How do you solve $ - \dfrac{1}{3}y - 6 = - 11$?

Answer 1

Hint: In this question we have to solve the equation for $y$, the given equation is a linear equation as the degree of the highest exponent of $y$ is equal to 1. To solve the equation first take all $y$ terms of the equation to one side and all constants of the equation to the other side and solve for the required $y$.

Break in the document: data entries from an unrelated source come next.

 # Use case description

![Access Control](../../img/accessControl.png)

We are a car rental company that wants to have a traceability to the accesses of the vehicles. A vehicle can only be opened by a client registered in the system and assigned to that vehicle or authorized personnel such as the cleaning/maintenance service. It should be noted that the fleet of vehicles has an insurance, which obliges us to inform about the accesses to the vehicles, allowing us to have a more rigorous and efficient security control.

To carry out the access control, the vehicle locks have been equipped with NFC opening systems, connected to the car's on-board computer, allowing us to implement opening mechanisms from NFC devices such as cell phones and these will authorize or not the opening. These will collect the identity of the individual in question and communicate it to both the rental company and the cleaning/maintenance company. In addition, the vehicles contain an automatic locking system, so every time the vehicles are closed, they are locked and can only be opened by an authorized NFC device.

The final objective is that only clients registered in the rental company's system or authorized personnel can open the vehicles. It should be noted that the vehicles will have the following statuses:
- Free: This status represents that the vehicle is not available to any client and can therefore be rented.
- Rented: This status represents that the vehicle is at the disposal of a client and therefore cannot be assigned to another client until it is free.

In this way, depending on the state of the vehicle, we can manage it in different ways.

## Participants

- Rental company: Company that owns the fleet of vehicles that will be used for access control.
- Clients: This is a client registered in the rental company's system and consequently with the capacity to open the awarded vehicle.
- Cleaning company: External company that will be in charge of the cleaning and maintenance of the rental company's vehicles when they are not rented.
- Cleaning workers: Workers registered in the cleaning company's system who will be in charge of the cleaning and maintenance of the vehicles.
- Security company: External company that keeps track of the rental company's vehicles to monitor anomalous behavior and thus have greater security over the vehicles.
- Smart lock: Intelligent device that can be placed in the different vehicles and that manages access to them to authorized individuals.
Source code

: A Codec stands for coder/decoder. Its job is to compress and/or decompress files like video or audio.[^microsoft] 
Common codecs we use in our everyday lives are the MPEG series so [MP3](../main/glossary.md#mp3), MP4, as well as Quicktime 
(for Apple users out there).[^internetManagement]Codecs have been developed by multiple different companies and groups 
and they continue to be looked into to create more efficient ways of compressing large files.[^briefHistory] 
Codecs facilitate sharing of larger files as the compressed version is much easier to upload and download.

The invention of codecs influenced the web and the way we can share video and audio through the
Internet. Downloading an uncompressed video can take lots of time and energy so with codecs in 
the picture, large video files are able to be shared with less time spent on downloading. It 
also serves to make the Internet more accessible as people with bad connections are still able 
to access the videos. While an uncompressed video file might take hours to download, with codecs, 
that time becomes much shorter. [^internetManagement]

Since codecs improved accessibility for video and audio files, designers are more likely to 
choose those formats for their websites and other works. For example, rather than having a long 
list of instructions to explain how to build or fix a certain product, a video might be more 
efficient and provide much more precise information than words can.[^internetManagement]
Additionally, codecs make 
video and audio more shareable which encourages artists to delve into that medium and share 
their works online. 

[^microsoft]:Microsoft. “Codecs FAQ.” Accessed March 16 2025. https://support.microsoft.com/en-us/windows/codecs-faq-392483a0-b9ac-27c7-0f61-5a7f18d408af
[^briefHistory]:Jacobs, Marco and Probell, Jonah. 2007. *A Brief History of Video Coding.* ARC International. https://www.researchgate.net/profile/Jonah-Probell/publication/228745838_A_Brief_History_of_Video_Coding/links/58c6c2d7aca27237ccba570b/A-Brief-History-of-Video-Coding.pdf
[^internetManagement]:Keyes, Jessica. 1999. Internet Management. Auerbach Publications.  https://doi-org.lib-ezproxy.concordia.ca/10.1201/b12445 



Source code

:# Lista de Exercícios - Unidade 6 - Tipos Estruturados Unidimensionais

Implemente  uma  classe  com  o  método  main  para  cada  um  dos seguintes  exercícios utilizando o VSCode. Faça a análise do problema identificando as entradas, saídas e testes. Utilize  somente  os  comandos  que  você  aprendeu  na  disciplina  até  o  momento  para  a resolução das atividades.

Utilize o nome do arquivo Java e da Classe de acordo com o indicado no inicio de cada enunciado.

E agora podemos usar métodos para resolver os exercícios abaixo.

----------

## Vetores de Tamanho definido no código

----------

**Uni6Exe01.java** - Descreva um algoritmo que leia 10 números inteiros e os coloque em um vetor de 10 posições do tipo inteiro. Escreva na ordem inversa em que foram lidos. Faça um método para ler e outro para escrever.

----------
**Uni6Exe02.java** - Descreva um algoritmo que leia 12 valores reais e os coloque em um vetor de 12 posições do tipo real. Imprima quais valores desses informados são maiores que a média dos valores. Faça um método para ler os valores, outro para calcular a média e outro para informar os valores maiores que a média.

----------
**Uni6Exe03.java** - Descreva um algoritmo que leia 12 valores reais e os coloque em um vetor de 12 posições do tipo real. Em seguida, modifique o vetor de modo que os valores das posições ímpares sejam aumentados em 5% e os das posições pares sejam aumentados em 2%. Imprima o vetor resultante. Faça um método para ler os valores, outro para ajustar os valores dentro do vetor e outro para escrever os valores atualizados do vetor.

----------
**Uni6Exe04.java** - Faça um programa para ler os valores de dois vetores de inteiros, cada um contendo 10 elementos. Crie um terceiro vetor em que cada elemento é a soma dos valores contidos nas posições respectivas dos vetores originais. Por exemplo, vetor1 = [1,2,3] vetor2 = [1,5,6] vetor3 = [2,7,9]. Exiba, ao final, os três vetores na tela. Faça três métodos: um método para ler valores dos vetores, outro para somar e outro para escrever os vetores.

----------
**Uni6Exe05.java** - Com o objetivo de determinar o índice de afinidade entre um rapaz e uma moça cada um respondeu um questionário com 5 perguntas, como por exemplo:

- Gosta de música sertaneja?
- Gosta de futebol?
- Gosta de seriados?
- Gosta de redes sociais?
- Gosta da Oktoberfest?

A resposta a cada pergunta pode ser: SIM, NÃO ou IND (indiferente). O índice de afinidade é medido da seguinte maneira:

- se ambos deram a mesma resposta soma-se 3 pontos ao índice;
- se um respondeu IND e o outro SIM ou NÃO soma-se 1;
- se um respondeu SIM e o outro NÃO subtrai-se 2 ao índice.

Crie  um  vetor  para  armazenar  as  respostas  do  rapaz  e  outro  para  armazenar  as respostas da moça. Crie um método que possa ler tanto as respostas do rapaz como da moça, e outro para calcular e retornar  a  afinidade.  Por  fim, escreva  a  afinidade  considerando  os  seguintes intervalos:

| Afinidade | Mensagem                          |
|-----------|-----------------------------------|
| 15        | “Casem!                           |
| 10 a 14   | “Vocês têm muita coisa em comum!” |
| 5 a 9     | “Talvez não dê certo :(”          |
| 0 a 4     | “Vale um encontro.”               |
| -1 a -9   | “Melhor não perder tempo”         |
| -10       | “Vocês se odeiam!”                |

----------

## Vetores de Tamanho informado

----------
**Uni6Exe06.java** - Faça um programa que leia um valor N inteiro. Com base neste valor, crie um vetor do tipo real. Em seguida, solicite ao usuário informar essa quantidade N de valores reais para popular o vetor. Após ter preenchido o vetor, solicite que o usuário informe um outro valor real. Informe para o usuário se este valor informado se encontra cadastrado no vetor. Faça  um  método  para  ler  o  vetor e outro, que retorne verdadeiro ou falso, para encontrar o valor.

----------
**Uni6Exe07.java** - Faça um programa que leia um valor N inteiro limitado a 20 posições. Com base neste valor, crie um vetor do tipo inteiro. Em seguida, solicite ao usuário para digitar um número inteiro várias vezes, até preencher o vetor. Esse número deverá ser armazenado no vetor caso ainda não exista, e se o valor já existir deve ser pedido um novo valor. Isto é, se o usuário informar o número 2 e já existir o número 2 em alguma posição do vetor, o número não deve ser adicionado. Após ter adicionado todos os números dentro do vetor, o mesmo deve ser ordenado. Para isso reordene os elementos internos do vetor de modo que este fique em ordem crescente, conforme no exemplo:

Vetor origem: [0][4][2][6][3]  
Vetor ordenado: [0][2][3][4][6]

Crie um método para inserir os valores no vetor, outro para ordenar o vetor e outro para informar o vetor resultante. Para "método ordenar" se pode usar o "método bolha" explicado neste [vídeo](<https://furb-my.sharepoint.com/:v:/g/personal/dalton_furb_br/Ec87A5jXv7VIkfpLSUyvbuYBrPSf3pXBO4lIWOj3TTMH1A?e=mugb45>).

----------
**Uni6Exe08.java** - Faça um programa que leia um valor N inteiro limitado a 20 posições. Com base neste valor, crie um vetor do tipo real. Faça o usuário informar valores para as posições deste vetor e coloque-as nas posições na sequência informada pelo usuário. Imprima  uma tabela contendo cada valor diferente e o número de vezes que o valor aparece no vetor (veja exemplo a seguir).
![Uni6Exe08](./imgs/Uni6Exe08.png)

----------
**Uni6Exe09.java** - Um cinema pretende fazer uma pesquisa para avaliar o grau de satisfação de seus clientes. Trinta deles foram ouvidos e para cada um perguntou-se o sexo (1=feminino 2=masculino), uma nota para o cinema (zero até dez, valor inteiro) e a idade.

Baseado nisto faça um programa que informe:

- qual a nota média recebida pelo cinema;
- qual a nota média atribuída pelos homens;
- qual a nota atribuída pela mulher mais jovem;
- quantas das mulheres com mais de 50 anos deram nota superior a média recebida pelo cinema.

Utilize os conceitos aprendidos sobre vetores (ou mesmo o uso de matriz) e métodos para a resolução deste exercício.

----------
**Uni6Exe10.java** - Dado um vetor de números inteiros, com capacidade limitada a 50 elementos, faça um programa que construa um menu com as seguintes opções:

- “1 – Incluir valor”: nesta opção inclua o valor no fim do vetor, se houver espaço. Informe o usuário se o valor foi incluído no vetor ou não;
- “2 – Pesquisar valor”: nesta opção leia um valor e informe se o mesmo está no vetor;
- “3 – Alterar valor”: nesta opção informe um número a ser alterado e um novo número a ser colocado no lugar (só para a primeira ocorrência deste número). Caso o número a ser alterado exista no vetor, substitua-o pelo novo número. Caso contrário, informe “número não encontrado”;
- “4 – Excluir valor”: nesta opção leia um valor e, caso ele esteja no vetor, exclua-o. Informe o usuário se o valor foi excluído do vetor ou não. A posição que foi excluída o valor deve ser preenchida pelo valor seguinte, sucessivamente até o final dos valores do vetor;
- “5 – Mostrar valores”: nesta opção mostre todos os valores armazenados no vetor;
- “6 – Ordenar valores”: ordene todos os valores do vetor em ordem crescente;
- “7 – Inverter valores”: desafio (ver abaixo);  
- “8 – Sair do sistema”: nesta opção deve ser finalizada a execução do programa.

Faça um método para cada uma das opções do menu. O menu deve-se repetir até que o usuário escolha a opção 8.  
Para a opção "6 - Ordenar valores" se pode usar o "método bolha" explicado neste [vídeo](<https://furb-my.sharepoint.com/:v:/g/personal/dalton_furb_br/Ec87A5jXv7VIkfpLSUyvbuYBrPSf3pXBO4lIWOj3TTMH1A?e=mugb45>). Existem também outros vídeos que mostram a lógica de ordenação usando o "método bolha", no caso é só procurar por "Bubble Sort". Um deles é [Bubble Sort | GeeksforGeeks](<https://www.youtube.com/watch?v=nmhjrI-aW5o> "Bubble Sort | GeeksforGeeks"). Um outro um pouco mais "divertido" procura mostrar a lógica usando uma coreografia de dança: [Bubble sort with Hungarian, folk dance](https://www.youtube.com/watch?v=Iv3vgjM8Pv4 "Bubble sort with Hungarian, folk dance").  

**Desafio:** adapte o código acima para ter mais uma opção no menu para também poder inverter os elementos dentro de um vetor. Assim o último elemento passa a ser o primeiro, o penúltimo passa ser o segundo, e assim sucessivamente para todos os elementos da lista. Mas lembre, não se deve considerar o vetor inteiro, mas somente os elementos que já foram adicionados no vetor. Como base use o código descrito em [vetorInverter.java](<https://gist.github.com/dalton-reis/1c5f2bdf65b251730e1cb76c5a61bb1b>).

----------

Complete step by step solution:
Given equation is $ - \dfrac{1}{3}y - 6 = - 11$, and we have to solve for $y$,
Now add 6 to both sides of the equation, we get,
$ \Rightarrow - \dfrac{1}{3}y - 6 + 6 = - 11 + 6$,
Now simplifying by eliminating the like terms, we get,
$ \Rightarrow - \dfrac{1}{3}y = - 5$,
Now multiply -3 to both sides of the equation we get,
$ \Rightarrow - \dfrac{1}{3}y \times - 3 = - 5 \times - 3$,
Now simplifying by multiplying we get,
$ \Rightarrow y = 15$,
So the value of $y$ will be $15$, i.e., when we substitute the value of $y$ in the equation $ - \dfrac{1}{3}y - 6 = - 11$, then right hand side of the equation will be equal to left hand side of the equation, we get,
$ \Rightarrow - \dfrac{1}{3}y - 6 = - 11$,
Now substitute $x = 15$, we get,
$ \Rightarrow - \dfrac{1}{3}\left( {15} \right) - 6 = - 11$,
Now multiplying, we get,
$ \Rightarrow - 5 - 6 = - 11$ ,
Further simplifying we get,
$ \Rightarrow - 11 = - 11$,
Therefore here R.H.S=L.H.S.
So, the value of $y$ is $15$.

$\therefore $ The value of $y$ when the equation $ - \dfrac{1}{3}y - 6 = - 11$ is solved will be equal to $15$.

Note: A linear equation is an equation of a straight line having a maximum of one variable. The degree of the variable will be equal to 1. To solve any equation in one variable, pit all the variable terms on the left hand side and all the numerical values on the right hand side to make the calculation solved easily.